175 Kent Ave., Williamsburg; 75 E. 4th St., oddfellowsnyc.com(Credit: OddFellows Ice Cream Company)
Big Gay Ice Cream
Starting with a Big Gay Ice Cream truck in June 2009, founders Douglas Quint and Bryan Petroff have since become a New York favorite and have expanded to two locations in the city and one in Philadelphia. With treats ranging from the famous "salty pimp" cone to a "Mermaid" cup and the whipped cream-topped "Monday Sundae," Big Gay Ice Cream has changed the soft serve game in NYC.
61 Grove St., 125 E. 7th St., biggayicecream.com(Credit: Donny Tsang)
Eddie's Sweet Shop
This family-run parlor has been a Queens classic since the '60s, when the Citrano family opened it on the site of an even older ice cream shop, Witt's. Famous for sundaes with homemade ice cream and whipped cream and thick hot fudge served up in old-school aluminum dishes, walking into Eddie's is like taking a step back in time. It's one of the few places in NYC where you can still get an egg cream just the way you remember it, while sitting at a marble-topped counter..
105-29 Metropolitan Ave., Forest Hills, 718-520-8514(Credit: Eddie's Sweet Shop via Facebook)
Ample Hills Creamery
While taking a break from writing sci-fi movies, Brian Smith decided to turn his creative juices toward something tastier, and Ample Hills Creamery was born. Named after some lines from Walt Whitman's "Crossing Brooklyn Ferry," the ice cream was originally sold out of a cart at summer concerts in Prospect Park. Smith uses local ingredients to make his famous flavors like Mexican hot chocolate and the ever-popular salted crack caramel.

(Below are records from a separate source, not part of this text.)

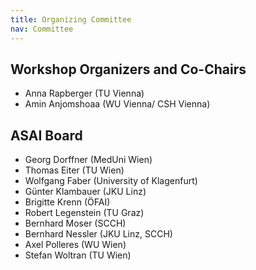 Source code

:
```yaml
---
title: Organizing Committee
nav: Committee
---
```


## Workshop Organizers and Co-Chairs
* Anna Rapberger (TU Vienna)
* Amin Anjomshoaa (WU Vienna/ CSH Vienna)

## ASAI Board
- Georg Dorffner (MedUni Wien)
- Thomas Eiter (TU Wien)
- Wolfgang Faber (University of Klagenfurt)
- Günter Klambauer (JKU Linz)
- Brigitte Krenn (ÖFAI)
- Robert Legenstein (TU Graz)
- Bernhard Moser (SCCH)
- Bernhard Nessler (JKU Linz, SCCH)
- Axel Polleres (WU Wien)
- Stefan Woltran (TU Wien) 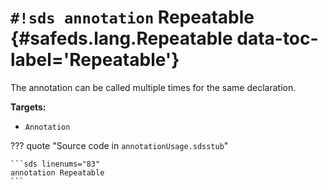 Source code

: # `#!sds annotation` Repeatable {#safeds.lang.Repeatable data-toc-label='Repeatable'}

The annotation can be called multiple times for the same declaration.

**Targets:**

- `Annotation`

??? quote "Source code in `annotationUsage.sdsstub`"

    ```sds linenums="83"
    annotation Repeatable
    ```
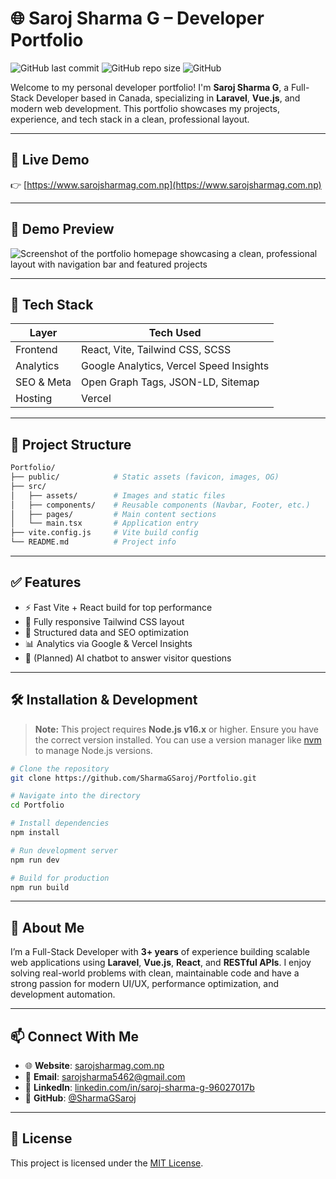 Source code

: # 🌐 Saroj Sharma G – Developer Portfolio

![GitHub last commit](https://img.shields.io/github/last-commit/SharmaGSaroj/Portfolio?color=purple&style=flat-square)
![GitHub repo size](https://img.shields.io/github/repo-size/SharmaGSaroj/Portfolio?color=blue&style=flat-square)
![GitHub](https://img.shields.io/github/license/SharmaGSaroj/Portfolio?style=flat-square)

Welcome to my personal developer portfolio! I'm **Saroj Sharma G**, a Full-Stack Developer based in Canada, specializing in **Laravel**, **Vue.js**, and modern web development. This portfolio showcases my projects, experience, and tech stack in a clean, professional layout.

---

## 🔗 Live Demo

👉 [https://www.sarojsharmag.com.np](https://www.sarojsharmag.com.np)

---

## 🎥 Demo Preview

![Screenshot of the portfolio homepage showcasing a clean, professional layout with navigation bar and featured projects](public/images/preview.png)
<!-- Replace with actual GIF if available -->
<!-- ![Portfolio GIF](public/images/demo.gif) -->

---

## 🚀 Tech Stack

| Layer       | Tech Used                           |
|-------------|--------------------------------------|
| Frontend    | React, Vite, Tailwind CSS, SCSS     |
| Analytics   | Google Analytics, Vercel Speed Insights |
| SEO & Meta  | Open Graph Tags, JSON-LD, Sitemap   |
| Hosting     | Vercel                              |

---

## 📁 Project Structure

```bash
Portfolio/
├── public/            # Static assets (favicon, images, OG)
├── src/
│   ├── assets/        # Images and static files
│   ├── components/    # Reusable components (Navbar, Footer, etc.)
│   ├── pages/         # Main content sections
│   └── main.tsx       # Application entry
├── vite.config.js     # Vite build config
└── README.md          # Project info
```

---

## ✅ Features

- ⚡ Fast Vite + React build for top performance
- 📱 Fully responsive Tailwind CSS layout
- 🧠 Structured data and SEO optimization
- 📊 Analytics via Google & Vercel Insights
- 🧩 (Planned) AI chatbot to answer visitor questions

---

## 🛠 Installation & Development

> **Note:** This project requires **Node.js v16.x** or higher. Ensure you have the correct version installed. You can use a version manager like [nvm](https://github.com/nvm-sh/nvm) to manage Node.js versions.
```bash
# Clone the repository
git clone https://github.com/SharmaGSaroj/Portfolio.git

# Navigate into the directory
cd Portfolio

# Install dependencies
npm install

# Run development server
npm run dev

# Build for production
npm run build
```
---

## 👤 About Me

I’m a Full-Stack Developer with **3+ years** of experience building scalable web applications using **Laravel**, **Vue.js**, **React**, and **RESTful APIs**. I enjoy solving real-world problems with clean, maintainable code and have a strong passion for modern UI/UX, performance optimization, and development automation.

---

## 📫 Connect With Me

- 🌐 **Website**: [sarojsharmag.com.np](https://www.sarojsharmag.com.np)  
- 📧 **Email**: [sarojsharma5462@gmail.com](mailto:sarojsharma5462@gmail.com)  
- 💼 **LinkedIn**: [linkedin.com/in/saroj-sharma-g-96027017b](https://www.linkedin.com/in/saroj-sharma-g-96027017b/)  
- 🐙 **GitHub**: [@SharmaGSaroj](https://github.com/SharmaGSaroj)
---
## 📄 License

This project is licensed under the [MIT License](LICENSE).



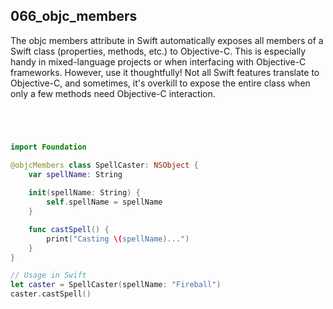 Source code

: ## 066_objc_members

The objc members attribute in Swift automatically exposes all members of a Swift class (properties, methods, etc.) to Objective-C. This is especially handy in mixed-language projects or when interfacing with Objective-C frameworks. However, use it thoughtfully! Not all Swift features translate to Objective-C, and sometimes, it's overkill to expose the entire class when only a few methods need Objective-C interaction.

```swift




import Foundation

@objcMembers class SpellCaster: NSObject {
    var spellName: String
    
    init(spellName: String) {
        self.spellName = spellName
    }

    func castSpell() {
        print("Casting \(spellName)...")
    }
}

// Usage in Swift
let caster = SpellCaster(spellName: "Fireball")
caster.castSpell()
``` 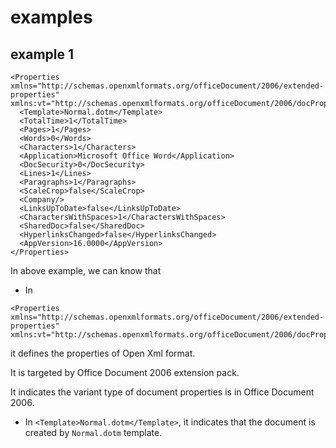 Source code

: # examples
## example 1
```
<Properties
xmlns="http://schemas.openxmlformats.org/officeDocument/2006/extended-properties"
xmlns:vt="http://schemas.openxmlformats.org/officeDocument/2006/docPropsVTypes">
  <Template>Normal.dotm</Template>
  <TotalTime>1</TotalTime>
  <Pages>1</Pages>
  <Words>0</Words>
  <Characters>1</Characters>
  <Application>Microsoft Office Word</Application>
  <DocSecurity>0</DocSecurity>
  <Lines>1</Lines>
  <Paragraphs>1</Paragraphs>
  <ScaleCrop>false</ScaleCrop>
  <Company/>
  <LinksUpToDate>false</LinksUpToDate>
  <CharactersWithSpaces>1</CharactersWithSpaces>
  <SharedDoc>false</SharedDoc>
  <HyperlinksChanged>false</HyperlinksChanged>
  <AppVersion>16.0000</AppVersion>
</Properties>
```

In above example, we can know that

+ In

```
<Properties
xmlns="http://schemas.openxmlformats.org/officeDocument/2006/extended-properties"
xmlns:vt="http://schemas.openxmlformats.org/officeDocument/2006/docPropsVTypes">
```

it defines the properties of Open Xml format.

It is targeted by Office Document 2006 extension pack.

It indicates the variant type of document properties is in Office Document 2006.

+ In `<Template>Normal.dotm</Template>`, it indicates that the document is created by `Normal.dotm` template. 
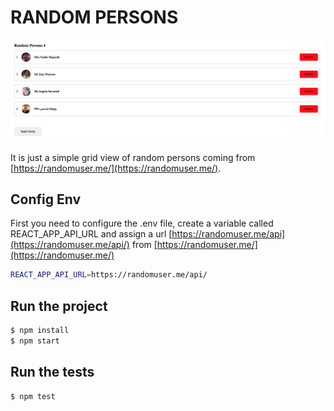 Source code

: # RANDOM PERSONS

![Preview Demo](https://github.com/BatistaTony/random-persons/blob/dev/public/Screen%20Shot%202022-04-18%20at%2016.14.51.png)

It is just a simple grid view of random persons coming from [https://randomuser.me/](https://randomuser.me/).

## Config Env

First you need to configure the .env file,
create a variable called REACT_APP_API_URL and assign  a url
[https://randomuser.me/api](https://randomuser.me/api/) from [https://randomuser.me/](https://randomuser.me/) 
```sh
REACT_APP_API_URL=https://randomuser.me/api/
```

## Run the project

```sh
$ npm install
$ npm start 

```

## Run the tests

```sh
$ npm test
```
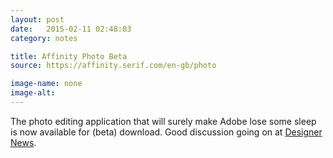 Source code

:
 ```yaml
---
layout: post
date:   2015-02-11 02:48:03
category: notes

title: Affinity Photo Beta
source: https://affinity.serif.com/en-gb/photo

image-name: none 
image-alt:
---
```


The photo editing application that will surely make Adobe lose some sleep is now available for (beta) download. Good discussion going on at [Designer News](https://news.layervault.com/stories/43817-affinity-photo--professional-image-editing-software-for-mac). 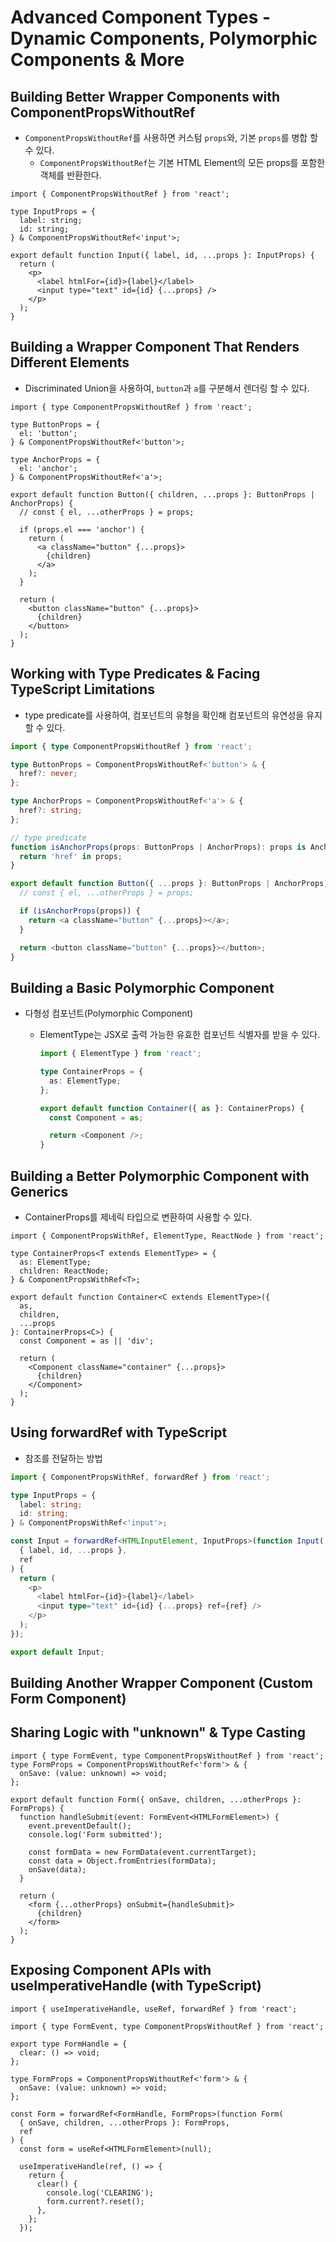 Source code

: # Advanced Component Types - Dynamic Components, Polymorphic Components & More

## Building Better Wrapper Components with ComponentPropsWithoutRef

- `ComponentPropsWithoutRef`를 사용하면 커스텀 `props`와, 기본 `props`를 병합 할 수 있다.
  - `ComponentPropsWithoutRef`는 기본 HTML Element의 모든 props를 포함한 객체를 반환한다.

```tsx
import { ComponentPropsWithoutRef } from 'react';

type InputProps = {
  label: string;
  id: string;
} & ComponentPropsWithoutRef<'input'>;

export default function Input({ label, id, ...props }: InputProps) {
  return (
    <p>
      <label htmlFor={id}>{label}</label>
      <input type="text" id={id} {...props} />
    </p>
  );
}
```

## Building a Wrapper Component That Renders Different Elements

- Discriminated Union을 사용하여, `button`과 `a`를 구분해서 렌더링 할 수 있다.

```tsx
import { type ComponentPropsWithoutRef } from 'react';

type ButtonProps = {
  el: 'button';
} & ComponentPropsWithoutRef<'button'>;

type AnchorProps = {
  el: 'anchor';
} & ComponentPropsWithoutRef<'a'>;

export default function Button({ children, ...props }: ButtonProps | AnchorProps) {
  // const { el, ...otherProps } = props;

  if (props.el === 'anchor') {
    return (
      <a className="button" {...props}>
        {children}
      </a>
    );
  }

  return (
    <button className="button" {...props}>
      {children}
    </button>
  );
}
```

## Working with Type Predicates & Facing TypeScript Limitations

- type predicate를 사용하여, 컴포넌트의 유형을 확인해 컴포넌트의 유연성을 유지할 수 있다.

```ts
import { type ComponentPropsWithoutRef } from 'react';

type ButtonProps = ComponentPropsWithoutRef<'button'> & {
  href?: never;
};

type AnchorProps = ComponentPropsWithoutRef<'a'> & {
  href?: string;
};

// type predicate
function isAnchorProps(props: ButtonProps | AnchorProps): props is AnchorProps {
  return 'href' in props;
}

export default function Button({ ...props }: ButtonProps | AnchorProps) {
  // const { el, ...otherProps } = props;

  if (isAnchorProps(props)) {
    return <a className="button" {...props}></a>;
  }

  return <button className="button" {...props}></button>;
}
```

## Building a Basic Polymorphic Component

- 다형성 컴포넌트(Polymorphic Component)

  - ElementType는 JSX로 출력 가능한 유효한 컴포넌트 식별자를 받을 수 있다.

    ```ts
    import { ElementType } from 'react';

    type ContainerProps = {
      as: ElementType;
    };

    export default function Container({ as }: ContainerProps) {
      const Component = as;

      return <Component />;
    }
    ```

## Building a Better Polymorphic Component with Generics

- ContainerProps를 제네릭 타입으로 변환하여 사용할 수 있다.

```tsx
import { ComponentPropsWithRef, ElementType, ReactNode } from 'react';

type ContainerProps<T extends ElementType> = {
  as: ElementType;
  children: ReactNode;
} & ComponentPropsWithRef<T>;

export default function Container<C extends ElementType>({
  as,
  children,
  ...props
}: ContainerProps<C>) {
  const Component = as || 'div';

  return (
    <Component className="container" {...props}>
      {children}
    </Component>
  );
}
```

## Using forwardRef with TypeScript

- 참조를 전달하는 방법

```ts
import { ComponentPropsWithRef, forwardRef } from 'react';

type InputProps = {
  label: string;
  id: string;
} & ComponentPropsWithRef<'input'>;

const Input = forwardRef<HTMLInputElement, InputProps>(function Input(
  { label, id, ...props },
  ref
) {
  return (
    <p>
      <label htmlFor={id}>{label}</label>
      <input type="text" id={id} {...props} ref={ref} />
    </p>
  );
});

export default Input;
```

## Building Another Wrapper Component (Custom Form Component)

## Sharing Logic with "unknown" & Type Casting

```tsx
import { type FormEvent, type ComponentPropsWithoutRef } from 'react';
type FormProps = ComponentPropsWithoutRef<'form'> & {
  onSave: (value: unknown) => void;
};

export default function Form({ onSave, children, ...otherProps }: FormProps) {
  function handleSubmit(event: FormEvent<HTMLFormElement>) {
    event.preventDefault();
    console.log('Form submitted');

    const formData = new FormData(event.currentTarget);
    const data = Object.fromEntries(formData);
    onSave(data);
  }

  return (
    <form {...otherProps} onSubmit={handleSubmit}>
      {children}
    </form>
  );
}
```

## Exposing Component APIs with useImperativeHandle (with TypeScript)

```tsx
import { useImperativeHandle, useRef, forwardRef } from 'react';

import { type FormEvent, type ComponentPropsWithoutRef } from 'react';

export type FormHandle = {
  clear: () => void;
};

type FormProps = ComponentPropsWithoutRef<'form'> & {
  onSave: (value: unknown) => void;
};

const Form = forwardRef<FormHandle, FormProps>(function Form(
  { onSave, children, ...otherProps }: FormProps,
  ref
) {
  const form = useRef<HTMLFormElement>(null);

  useImperativeHandle(ref, () => {
    return {
      clear() {
        console.log('CLEARING');
        form.current?.reset();
      },
    };
  });

```
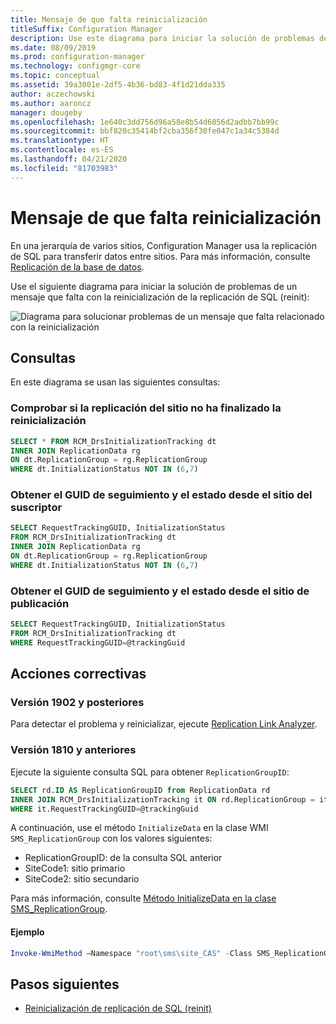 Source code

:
 ```yaml
---
title: Mensaje de que falta reinicialización
titleSuffix: Configuration Manager
description: Use este diagrama para iniciar la solución de problemas de un mensaje que falta con la reinicialización de la replicación de SQL en Configuration Manager
ms.date: 08/09/2019
ms.prod: configuration-manager
ms.technology: configmgr-core
ms.topic: conceptual
ms.assetid: 39a3001e-2df5-4b36-bd83-4f1d21dda335
author: aczechowski
ms.author: aaroncz
manager: dougeby
ms.openlocfilehash: 1e640c3dd756d96a58e8b54d6056d2adbb7bb99c
ms.sourcegitcommit: bbf820c35414bf2cba356f30fe047c1a34c5384d
ms.translationtype: HT
ms.contentlocale: es-ES
ms.lasthandoff: 04/21/2020
ms.locfileid: "81703983"
---
```

# <a name="reinit-missing-message"></a>Mensaje de que falta reinicialización

En una jerarquía de varios sitios, Configuration Manager usa la replicación de SQL para transferir datos entre sitios. Para más información, consulte [Replicación de la base de datos](../../../plan-design/hierarchy/database-replication.md).

Use el siguiente diagrama para iniciar la solución de problemas de un mensaje que falta con la reinicialización de la replicación de SQL (reinit):

![Diagrama para solucionar problemas de un mensaje que falta relacionado con la reinicialización](media/reinit-missing-message.svg)

## <a name="queries"></a>Consultas

En este diagrama se usan las siguientes consultas:

### <a name="check-if-site-replication-hasnt-finished-reinit"></a>Comprobar si la replicación del sitio no ha finalizado la reinicialización

```sql
SELECT * FROM RCM_DrsInitializationTracking dt
INNER JOIN ReplicationData rg
ON dt.ReplicationGroup = rg.ReplicationGroup
WHERE dt.InitializationStatus NOT IN (6,7)
```

### <a name="get-the-trackingguid--status-from-subscriber-site"></a>Obtener el GUID de seguimiento y el estado desde el sitio del suscriptor

```sql
SELECT RequestTrackingGUID, InitializationStatus
FROM RCM_DrsInitializationTracking dt
INNER JOIN ReplicationData rg
ON dt.ReplicationGroup = rg.ReplicationGroup
WHERE dt.InitializationStatus NOT IN (6,7)
```

### <a name="get-the-trackingguid--status-from-the-publishing-site"></a>Obtener el GUID de seguimiento y el estado desde el sitio de publicación

```sql
SELECT RequestTrackingGUID, InitializationStatus
FROM RCM_DrsInitializationTracking dt
WHERE RequestTrackingGUID=@trackingGuid
```

## <a name="remediation-actions"></a>Acciones correctivas

### <a name="version-1902-and-later"></a>Versión 1902 y posteriores

Para detectar el problema y reinicializar, ejecute [Replication Link Analyzer](../monitor-replication.md#BKMK_RLA).

### <a name="version-1810-and-earlier"></a>Versión 1810 y anteriores

Ejecute la siguiente consulta SQL para obtener `ReplicationGroupID`:

```sql
SELECT rd.ID AS ReplicationGroupID from ReplicationData rd
INNER JOIN RCM_DrsInitializationTracking it ON rd.ReplicationGroup = it.ReplicationGroup
WHERE it.RequestTrackingGUID=@trackingGuid
```

A continuación, use el método `InitializeData` en la clase WMI `SMS_ReplicationGroup` con los valores siguientes:

- ReplicationGroupID: de la consulta SQL anterior
- SiteCode1: sitio primario
- SiteCode2: sitio secundario

Para más información, consulte [Método InitializeData en la clase SMS_ReplicationGroup](../../../../develop/reference/core/servers/configure/initializedata-method-in-class-sms_replicationgroup.md).

#### <a name="example"></a>Ejemplo

```PowerShell
Invoke-WmiMethod –Namespace "root\sms\site_CAS" -Class SMS_ReplicationGroup –Name InitializeData -ArgumentList "20", "CAS", "PR1"
```

## <a name="next-steps"></a>Pasos siguientes

- [Reinicialización de replicación de SQL (reinit)](sql-replication-reinit.md)
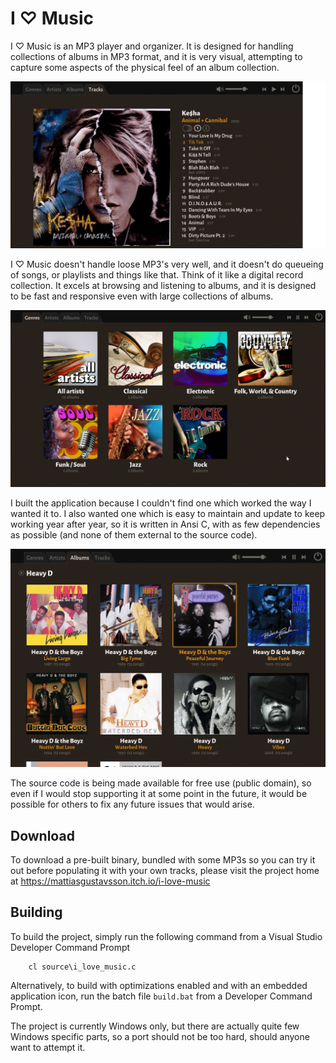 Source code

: # I &#9825; Music

I &#9825; Music is an MP3 player and organizer. It is designed for handling collections of albums in MP3 format, 
and it is very visual, attempting to capture some aspects of the physical feel of an album collection.

![Tracks screen](docs/img/kesha.png "Tracks screen")

I &#9825; Music doesn't handle loose MP3's very well, and it doesn't do queueing of songs, or playlists and things like that. Think of 
it like a digital record collection. It excels at browsing and listening to albums, and it is designed to be fast and
responsive even with large collections of albums.

![Genre selection screen](docs/img/genres.png "Genre selection screen")

I built the application because I couldn't find one which worked the way I wanted it to. I also wanted one which is
easy to maintain and update to keep working year after year, so it is written in Ansi C, with as few dependencies as 
possible (and none of them external to the source code). 

![Artist screen](docs/img/heavyd.png "Artist screen")

The source code is being made available for free use 
(public domain), so even if I would stop supporting it at some point in the future, it would be possible for others 
to fix any future issues that would arise.

## Download

To download a pre-built binary, bundled with some MP3s so you can try it out before populating it with your own tracks,
please visit the project home at https://mattiasgustavsson.itch.io/i-love-music

## Building

To build the project, simply run the following command from a Visual Studio Developer Command Prompt

```
    cl source\i_love_music.c
```

Alternatively, to build with optimizations enabled and with an embedded application icon, run the batch file `build.bat`
from a Developer Command Prompt.

The project is currently Windows only, but there are actually quite few Windows specific parts, so a port should not
be too hard, should anyone want to attempt it.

623 Vanderbilt Ave., Prospect Heights; 305 Nevins St., Gowanus; 600 11th Ave.; and 73 Gansevoort St., in addition to seasonal pop-ups at Brooklyn Bridge Park and Jacob Riis Park, amplehills.com(Credit: Stewart, Tabori & Chang / Lucy Schaeffer)
Sundaes and Cones
Founded in Bay Ridge in 1991, Sundaes and Cones has been selling quality, homemade ice cream for more than 20 years. The shop moved to the East Village in 2006. Sundaes and Cones offers classic favorites like chocolate and vanilla but keeps their menu up to date with new flavors. They also offer nonfat, sugarless ice cream and frozen yogurt.